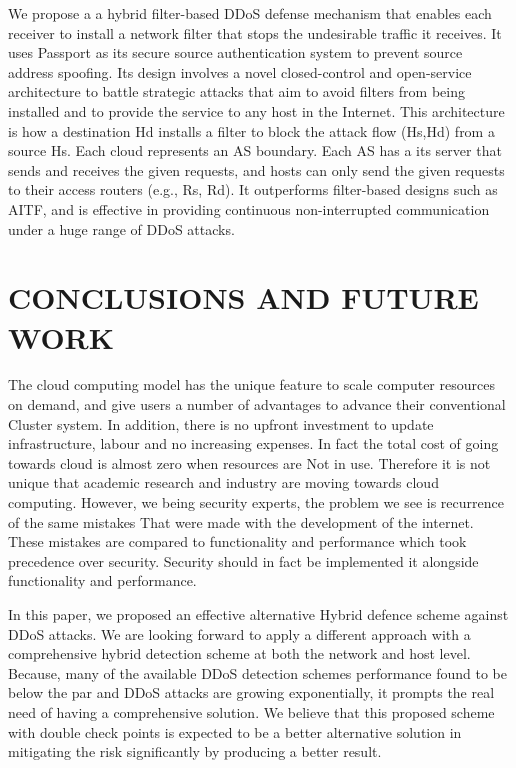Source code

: \documentclass[letterpaper, 10 pt, conference]{ieeeconf}  %
\begin{document}
We propose a a hybrid filter-based DDoS defense
mechanism that enables each receiver to install a network filter that stops the undesirable traffic it receives. It uses Passport as its secure source authentication system to prevent source address spoofing. Its design involves a novel closed-control and open-service architecture to battle strategic
attacks that aim to avoid filters from being installed and to provide the service to any host in the Internet. This architecture is how a destination Hd installs a filter to block the attack flow (Hs,Hd) from a source Hs. Each cloud represents an AS boundary. Each AS has a its server that sends and receives the given requests, and hosts can only send the given requests to their access routers (e.g., Rs, Rd). It outperforms filter-based designs such as AITF, and is effective in providing continuous non-interrupted communication under a huge range of DDoS attacks.



\section{CONCLUSIONS AND FUTURE WORK}

The cloud computing model has the unique feature  to scale computer resources on demand, and give users a number of advantages to advance their conventional Cluster system. In addition, there is no upfront investment to update infrastructure, labour and no increasing expenses. In fact the total cost of going towards cloud is almost zero when resources are Not in use. Therefore it is not unique that academic research and industry are moving towards cloud computing. However, we being security experts, the problem we see is recurrence of the same mistakes That were made with the development of the internet. These mistakes are compared to functionality and performance which took precedence over security. Security should in fact be implemented it alongside functionality and performance.

In this paper, we proposed an effective alternative
Hybrid defence scheme against DDoS attacks. We are looking forward to apply a different approach with a comprehensive hybrid detection scheme at both the network and host level. Because, many of the available DDoS detection schemes performance found to be below the par and DDoS attacks are growing exponentially, it prompts the real need of having a comprehensive solution. We believe that this proposed scheme with double check points is expected to be a better alternative solution in mitigating the risk significantly by producing a better result.
\end{document}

**Task instructions**
In the material above, which lines contain "attacks"? Copy each of them.

**Solution for this task**
attacks that aim to avoid filters from being installed and to provide the service to any host in the Internet. This architecture is how a destination Hd installs a filter to block the attack flow (Hs,Hd) from a source Hs. Each cloud represents an AS boundary. Each AS has a its server that sends and receives the given requests, and hosts can only send the given requests to their access routers (e.g., Rs, Rd). It outperforms filter-based designs such as AITF, and is effective in providing continuous non-interrupted communication under a huge range of DDoS attacks.
Hybrid defence scheme against DDoS attacks. We are looking forward to apply a different approach with a comprehensive hybrid detection scheme at both the network and host level. Because, many of the available DDoS detection schemes performance found to be below the par and DDoS attacks are growing exponentially, it prompts the real need of having a comprehensive solution. We believe that this proposed scheme with double check points is expected to be a better alternative solution in mitigating the risk significantly by producing a better result.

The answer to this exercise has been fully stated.